# What is required
Your result should be every line of the records below that contains the word "them".
··· Entries supplied ···
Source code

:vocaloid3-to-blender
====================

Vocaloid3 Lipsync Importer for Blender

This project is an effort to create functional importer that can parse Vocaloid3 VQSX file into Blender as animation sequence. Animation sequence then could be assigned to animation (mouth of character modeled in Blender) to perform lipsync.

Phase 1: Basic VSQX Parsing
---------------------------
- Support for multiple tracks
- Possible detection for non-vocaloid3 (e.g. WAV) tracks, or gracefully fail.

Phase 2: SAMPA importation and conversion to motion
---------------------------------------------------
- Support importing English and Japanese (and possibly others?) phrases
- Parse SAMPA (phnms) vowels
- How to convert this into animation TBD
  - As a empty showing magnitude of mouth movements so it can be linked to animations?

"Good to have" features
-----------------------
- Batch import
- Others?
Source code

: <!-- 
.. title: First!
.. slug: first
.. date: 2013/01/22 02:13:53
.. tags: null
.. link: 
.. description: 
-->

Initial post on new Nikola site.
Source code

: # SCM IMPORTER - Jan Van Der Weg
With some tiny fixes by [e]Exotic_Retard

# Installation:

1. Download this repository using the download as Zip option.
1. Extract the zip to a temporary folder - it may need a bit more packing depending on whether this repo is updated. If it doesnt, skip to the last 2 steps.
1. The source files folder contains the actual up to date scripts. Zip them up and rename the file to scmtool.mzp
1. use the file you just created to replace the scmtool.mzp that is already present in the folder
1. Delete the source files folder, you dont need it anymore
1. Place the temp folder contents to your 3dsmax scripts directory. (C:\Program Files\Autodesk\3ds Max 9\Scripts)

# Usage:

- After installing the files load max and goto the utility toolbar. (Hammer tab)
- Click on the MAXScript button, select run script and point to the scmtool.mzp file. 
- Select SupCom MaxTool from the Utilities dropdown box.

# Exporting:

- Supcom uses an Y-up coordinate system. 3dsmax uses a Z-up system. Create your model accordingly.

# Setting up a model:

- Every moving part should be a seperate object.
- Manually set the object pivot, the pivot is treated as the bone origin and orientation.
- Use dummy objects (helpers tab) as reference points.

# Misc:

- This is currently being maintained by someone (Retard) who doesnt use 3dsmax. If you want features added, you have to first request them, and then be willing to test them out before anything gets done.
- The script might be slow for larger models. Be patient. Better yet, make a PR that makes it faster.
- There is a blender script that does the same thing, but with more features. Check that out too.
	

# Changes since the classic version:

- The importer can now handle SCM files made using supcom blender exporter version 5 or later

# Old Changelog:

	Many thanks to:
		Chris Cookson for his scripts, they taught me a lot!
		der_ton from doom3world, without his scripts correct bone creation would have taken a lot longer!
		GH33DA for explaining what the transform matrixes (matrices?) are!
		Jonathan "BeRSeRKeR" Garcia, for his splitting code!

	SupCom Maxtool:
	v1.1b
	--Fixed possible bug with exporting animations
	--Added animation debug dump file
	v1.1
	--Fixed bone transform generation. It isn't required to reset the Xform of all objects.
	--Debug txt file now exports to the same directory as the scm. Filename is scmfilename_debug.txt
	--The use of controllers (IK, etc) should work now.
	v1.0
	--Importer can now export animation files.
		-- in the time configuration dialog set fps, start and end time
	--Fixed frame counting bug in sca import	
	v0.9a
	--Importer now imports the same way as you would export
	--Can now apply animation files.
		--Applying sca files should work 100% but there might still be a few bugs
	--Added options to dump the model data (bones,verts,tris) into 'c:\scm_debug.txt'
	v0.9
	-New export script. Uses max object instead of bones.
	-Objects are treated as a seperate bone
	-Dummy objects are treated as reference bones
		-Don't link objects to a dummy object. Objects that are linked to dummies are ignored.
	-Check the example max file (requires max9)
···
# Response
1. The source files folder contains the actual up to date scripts. Zip them up and rename the file to scmtool.mzp
- This is currently being maintained by someone (Retard) who doesnt use 3dsmax. If you want features added, you have to first request them, and then be willing to test them out before anything gets done.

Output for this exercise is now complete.